DATA SECTION »
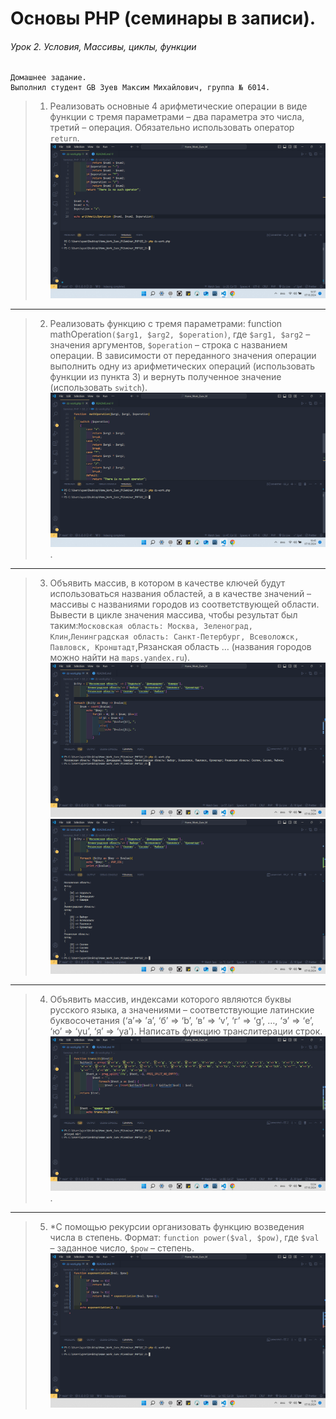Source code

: # Основы PHP (семинары в записи).
###### Урок 2. Условия, Массивы, циклы, функции
```
Домашнее задание.
Выполнил студент GB Зуев Максим Михайлович, группа № 6014.
```

> 1. Реализовать основные 4 арифметические операции в виде функции с тремя параметрами – два параметра это числа, третий – операция. Обязательно использовать оператор `return`. ![](./screen_2/1.png)
---
> 2. Реализовать функцию с тремя параметрами: function mathOperation`($arg1, $arg2, $operation)`, где `$arg1, $arg2` – значения аргументов, `$operation` – строка с названием операции. В зависимости от переданного значения операции выполнить одну из арифметических операций (использовать функции из пункта 3) и вернуть полученное значение (использовать `switch`). ![](./screen_2/2.png).
---
> 3. Объявить массив, в котором в качестве ключей будут использоваться названия областей, а в качестве значений – массивы с названиями городов из соответствующей области. Вывести в цикле значения массива, чтобы результат был таким:`Московская область: Москва, Зеленоград, Клин`,`Ленинградская область: Санкт-Петербург, Всеволожск, Павловск, Кронштадт`,Рязанская область … (названия городов можно найти на `maps.yandex.ru`).
![](./screen_2/4.png) ![](./screen_2/3.png)
---
> 4. Объявить массив, индексами которого являются буквы русского языка, а значениями – соответствующие латинские буквосочетания (‘а’=> ’a’, ‘б’ => ‘b’, ‘в’ => ‘v’, ‘г’ => ‘g’, …, ‘э’ => ‘e’, ‘ю’ => ‘yu’, ‘я’ => ‘ya’). Написать функцию транслитерации строк.![](./screen_2/5.png).
---
> 5. *С помощью рекурсии организовать функцию возведения числа в степень. Формат: `function power($val, $pow)`, где `$val` – заданное число, `$pow` – степень.![](./screen_2/6.png)

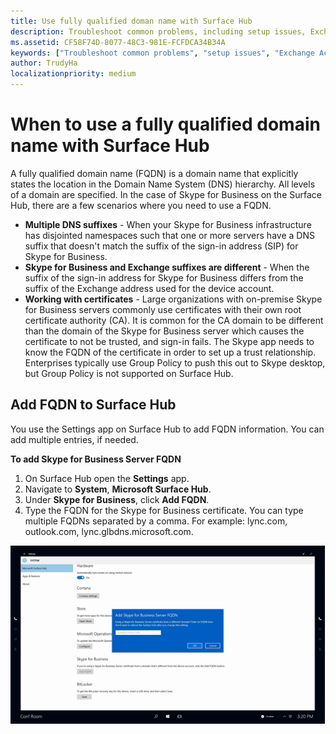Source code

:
 ```yaml
---
title: Use fully qualified doman name with Surface Hub
description: Troubleshoot common problems, including setup issues, Exchange ActiveSync errors.
ms.assetid: CF58F74D-8077-48C3-981E-FCFDCA34B34A
keywords: ["Troubleshoot common problems", "setup issues", "Exchange ActiveSync errors"]
author: TrudyHa
localizationpriority: medium
---
```


# When to use a fully qualified domain name with Surface Hub

A fully qualified domain name (FQDN) is a domain name that explicitly states the location in the Domain Name System (DNS) hierarchy. All levels of a domain are specified. In the case of Skype for Business on the Surface Hub, there are a few scenarios where you need to use a FQDN.
- **Multiple DNS suffixes** - When your Skype for Business infrastructure has disjointed namespaces such that one or more servers have a DNS suffix that doesn't match the suffix of the sign-in address (SIP) for Skype for Business.  
- **Skype for Business and Exchange suffixes are different** - When the suffix of the sign-in address for Skype for Business differs from the suffix of the Exchange address used for the device account.
- **Working with certificates** - Large organizations with on-premise Skype for Business servers commonly use certificates with their own root certificate authority (CA). It is common for the CA domain to be different than the domain of the Skype for Business server which causes the certificate to not be trusted, and sign-in fails.  The Skype app needs to know the FQDN of the certificate in order to set up a trust relationship. Enterprises typically use Group Policy to push this out to Skype desktop, but Group Policy is not supported on Surface Hub.

## Add FQDN to Surface Hub 

You use the Settings app on Surface Hub to add FQDN information. You can add multiple entries, if needed. 

**To add Skype for Business Server FQDN**</br>
1. On Surface Hub open the **Settings** app.
2. Navigate to **System**, **Microsoft Surface Hub**. 
3. Under **Skype for Business**, click **Add FQDN**. 
4. Type the FQDN for the Skype for Business certificate. You can type multiple FQDNs separated by a comma. For example: lync.com, outlook.com, lync.glbdns.microsoft.com. 

 ![Add Skype for Business FQDN to Settings](images/system-settings-add-fqdn.png)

PROMPT » Please determine how many lines of the records above include the word "suffix", replying with a number alone.

SOLUTION FOR THIS PROBLEM » 2